Marx was right, por Chris Dillow:
- Some work by Jeremy Greenwood vindicates Marx’s claim that “the mode of production of material life conditions the general process of social, political and intellectual life.”
- The labour theory of value, much maligned as it is, does a rather good job of explaining relative prices
- Daniel Kahneman’s work on cognitive biases can be read as corroboration of Marx’s theory that capitalism generates an ideology which prevents people seeing its injustices.
- A lot of work in public choice is quite consistent with the Marxian view that “the executive of the modern state is but a committee for managing the common affairs of the whole bourgeoisie.”
Of course, Marx got some forecasts wrong*. Capitalism has not (yet!) collapsed - though it might yet - but in forecasting this he was largely elaborating upon the stationary state discussed by Smith and Ricardo.
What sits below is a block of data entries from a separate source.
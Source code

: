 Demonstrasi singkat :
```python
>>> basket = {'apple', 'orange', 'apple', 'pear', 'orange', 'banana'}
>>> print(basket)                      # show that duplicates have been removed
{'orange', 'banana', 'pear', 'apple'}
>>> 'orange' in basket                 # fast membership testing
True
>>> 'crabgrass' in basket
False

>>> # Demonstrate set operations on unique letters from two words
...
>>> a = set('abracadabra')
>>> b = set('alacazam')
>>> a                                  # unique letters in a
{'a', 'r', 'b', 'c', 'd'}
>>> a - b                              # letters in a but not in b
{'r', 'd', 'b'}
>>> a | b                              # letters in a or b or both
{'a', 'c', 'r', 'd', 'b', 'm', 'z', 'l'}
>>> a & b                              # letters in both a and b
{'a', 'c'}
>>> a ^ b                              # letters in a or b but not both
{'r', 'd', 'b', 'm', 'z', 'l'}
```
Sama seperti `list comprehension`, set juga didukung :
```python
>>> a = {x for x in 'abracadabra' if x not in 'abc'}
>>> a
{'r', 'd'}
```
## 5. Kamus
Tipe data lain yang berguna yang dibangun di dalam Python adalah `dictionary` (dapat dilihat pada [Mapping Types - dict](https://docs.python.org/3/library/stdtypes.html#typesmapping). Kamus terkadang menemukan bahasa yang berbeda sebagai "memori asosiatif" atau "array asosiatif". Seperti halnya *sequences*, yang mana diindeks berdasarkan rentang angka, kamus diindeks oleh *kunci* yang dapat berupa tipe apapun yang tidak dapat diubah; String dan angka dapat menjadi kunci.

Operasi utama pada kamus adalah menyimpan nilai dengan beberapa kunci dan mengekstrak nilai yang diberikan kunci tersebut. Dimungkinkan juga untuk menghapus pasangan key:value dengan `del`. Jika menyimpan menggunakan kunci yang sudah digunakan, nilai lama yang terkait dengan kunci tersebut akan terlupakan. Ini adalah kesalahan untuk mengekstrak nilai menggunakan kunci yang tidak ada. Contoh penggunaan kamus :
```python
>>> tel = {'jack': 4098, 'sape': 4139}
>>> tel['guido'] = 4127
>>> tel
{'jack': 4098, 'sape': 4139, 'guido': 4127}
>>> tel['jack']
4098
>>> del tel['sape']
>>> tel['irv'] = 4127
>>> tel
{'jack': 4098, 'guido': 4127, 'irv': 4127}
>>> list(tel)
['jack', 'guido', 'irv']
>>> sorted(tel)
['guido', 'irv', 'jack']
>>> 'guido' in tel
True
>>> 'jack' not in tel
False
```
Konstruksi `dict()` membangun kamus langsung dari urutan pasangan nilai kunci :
But the fact is that, viewed from a narrowly empirical basis, Marxism scores rather well - and (arguably) quite possibly better than a lot of mainstream or neoliberal economics. Which raises the suspicion that the appeal of the latter over Marxism might rest on considerations other than empirical fact.
* We can leave central planning aside, as Marx probably wrote about as much on central planning as Adam Smith did on the invisible hand - which is to say, very little.